Worship > Sermon Archive

The Reverend Beth Fain
December 12, 2006
Advent 1A

Advent 1A: (I Thessalonians 3. 9-13)
Day by Day, Week by Week, Praying the Psalms to listen to God

Prologue before the Psalms:
Today we will have a prologue to the sermon.
Something a little different as we move into the Church's season of Advent.
Those four weeks which begin the Church's new year.
A time of waiting in hope for Jesus' coming at Christmas, and as a reminder that we are all waiting in hope for Jesus to come again. Once and for all.
In our waiting in hope, we will change the way that we pray our Psalm.
We will use the style that is often used in monasteries and that I experience every time I go on retreat with the Benedictines, the followers of the Rule of St. Benedict.
It is our tradition in the Episcopal Church to change our posture to reflect what we are doing when we worship.
When we pray we stand or kneel.
When we are listening, we sit.
Today, although we will, as always, be praying when we say the Psalm, we will sit rather than stand.
That's so that we can focus on listening to the ancient words that we will be praying, words that the people of God have been praying day by day, week by week, for thousands of years.
We will pray in choir-that is, taking turns praying the verses of the psalm.
Listening as we pray our verses, listening to our friends in Christ as they pray their verses.
We will pray the words more slowly, so that we have time to listen.
When we have finished praying the Psalm, we will stand to say the words of praise of the doxology, bowing in respect as we are bold to say the name of our God.
Then we'll sit again.
In silence.
To listen to the words we have just prayed.
To listen for what God may be saying to us through the Psalm.

The sermon
There is quite a bit of conversation and controversy about which of the letters in the New Testament attributed to St. Paul where actually written by him and which were written by one of his disciples or followers.
One of the books which scholars are almost in unanimous agreement about is 1 Thessalonians, which we heard read today.

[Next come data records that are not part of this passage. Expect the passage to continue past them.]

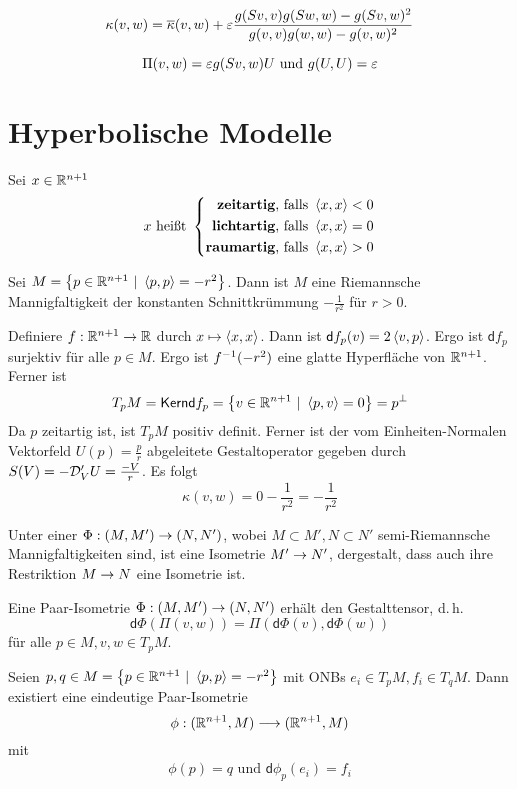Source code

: \documentclass{book}
\renewcommand{\d}{\textsf{d}}
\renewcommand{\l}[1]{\overline{#1}}
\begin{document}
\Kor{}
\[ \kappa(v,w) = \l{\kappa}(v,w) + \e \frac{g(Sv,v)g(Sw,w) - g(Sv,w)^2}{g(v,v) g(w,w) - g(v,w)^2} \]
\begin{Beweis}{}
\[ \Pi(v,w) = \varepsilon g(Sv,w) U \text{ und } g(U,U) = \varepsilon \]
\end{Beweis}

\newpage
\section{Hyperbolische Modelle}
Sei $x \in \mathbb{R}^{n+1}$
\begin{align*}
x \text{ heißt } \left\lbrace \begin{aligned}
\text{\df{zeitartig}, falls } &\shrp{x,x} < 0\\
\text{\df{lichtartig}, falls } &\shrp{x,x} = 0\\
\text{\df{raumartig}, falls } &\shrp{x,x} > 0
\end{aligned} \right.
\end{align*}

\Prop{}
Sei $M = \set{p \in \R^{n+1}}{\shrp{p,p} = -r^2}$. Dann ist $M$ eine Riemannsche Mannigfaltigkeit der konstanten Schnittkrümmung $-\frac{1}{r^2}$ für $r > 0$.
\begin{Beweis}{}
Definiere $f : \mathbb{R}^{n+1} \overset{}{\rightarrow} \mathbb{R}$ durch $x \mapsto \left<x,x\right>$. Dann ist $\d f_p(v) = 2\shrp{v,p}$. Ergo ist $\d f_p$ surjektiv für alle $p \in M$. Ergo ist $f^{-1}(-r^2)$ eine glatte Hyperfläche von $\mathbb{R}^{n+1}$.\\
Ferner ist
\[ T_pM = \Ker \d f_p  = \set{v \in \R^{n+1}}{\shrp{p,v} = 0} = p^\bot \]
Da $p$ zeitartig ist, ist $T_pM$ positiv definit. Ferner ist der vom Einheiten-Normalen Vektorfeld $U(p) = \frac{p}{r}$ abgeleitete Gestaltoperator gegeben durch $S(V) = - \mathcal{D}'_VU = \frac{-V}{r}$. Es folgt
\[ \kappa(v,w) = 0 - \frac{1}{r^2} = - \frac{1}{r^2} \] 
\end{Beweis}

\Def{}
Unter einer  $\Phi : (M,M') \overset{}{\rightarrow} (N,N')$, wobei $M \subset M', N \subset N'$ semi-Riemannsche Mannigfaltigkeiten sind, ist eine Isometrie $M' \overset{}{\rightarrow} N'$, dergestalt, dass auch ihre Restriktion $M \overset{}{\rightarrow} N$ eine Isometrie ist.

\Lem{}
Eine Paar-Isometrie $\Phi : (M,M') \overset{}{\rightarrow} (N,N')$ erhält den Gestalttensor, d.\,h.
\[ \d \Phi (\Pi (v,w)) = \Pi ( \d \Phi(v),\d \Phi(w) ) \]
für alle $p \in M, v,w \in T_pM$.

\Prop{}
Seien $p,q \in M = \set{p \in \R^{n+1}}{\shrp{p,p} = -r^2}$ mit ONBs $e_i \in T_pM, f_i \in T_qM$. Dann existiert eine eindeutige Paar-Isometrie
\[ \phi : (\mathbb{R}^{n+1}, M) \overset{}{\longrightarrow} (\mathbb{R}^{n+1}, M) \]
mit
\begin{align*}
\phi(p) = q \text{ und } \d \phi_p(e_i) = f_i
\end{align*}
\end{document}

It is one of Paul's earliest writings.
In it, Paul tells the followers of Jesus in Thessalonica to be prepared because Jesus will be coming again really, really soon.
In Paul's later letters, he has come to accept that it may be a while before Jesus returns, and writes words about how to be faithful for the long haul.
Thessalonica was on the road of the major trade route connecting Rome and Byzantium (aka Constantinople).
Paul with Silas established the Christian community there on his second missionary journey. (Acts 17)
As was there custom, Paul and Silas began by preaching and teaching in the Jewish synagogue.
On first look, the mission did not go well, and Paul and Silas fled by night to Berea.
However, in this letter, Paul shows great affection for the community he had helped birth in the midst of initial rejection.
Paul is praying earnestly-not just some little prayer of devotion but of deep need.
He prays for them not just night and day, but with a possible Pauline created word, not just earnestly, but prays for them night and day, day and night, with earnestness over and beyond overflowing.
Superprayer for this community he loves so much.
For what does he pray?
That he may see them again, and that he may help "supply what is lacking in their faith."
The metaphor he uses for supplying what is lacking is about mending nets.
It is as if our faith is a large net that from time to time, for one reason or another, gets rips or tears.
Paul wants to do what he can to repair that net so that the Thessalonians may have use of all of their faith.
Not so that they may keep it for themselves, but so that, as Jesus told us, they can use their nets of faith to "fish for people," that is, share their faith with others.
That is, Paul wants to help the followers of Christ at Thessalonica to become all that God has created them to be.

In humility, as your pastor, I have a sense of what Paul desired for this community he loved so much.
I don't know how I could love a community of faith much more than I do you, my friends in Christ at St. Mary's.
As your pastor, it is the desire of my heart, like it was Paul's, to do all in my power to help all of us become the men and women God has created us to be.
This desire went up a notch while I was on my pilgrimage to Italy to study the way of St. Benedict.
As I lit candles for you and prayed for you all over Rome and in Benedictine holy sites outside of Rome.
I prayed for each of you by name as I sat waiting for the blessing and prayer service with Pope Benedict in Vatican Square.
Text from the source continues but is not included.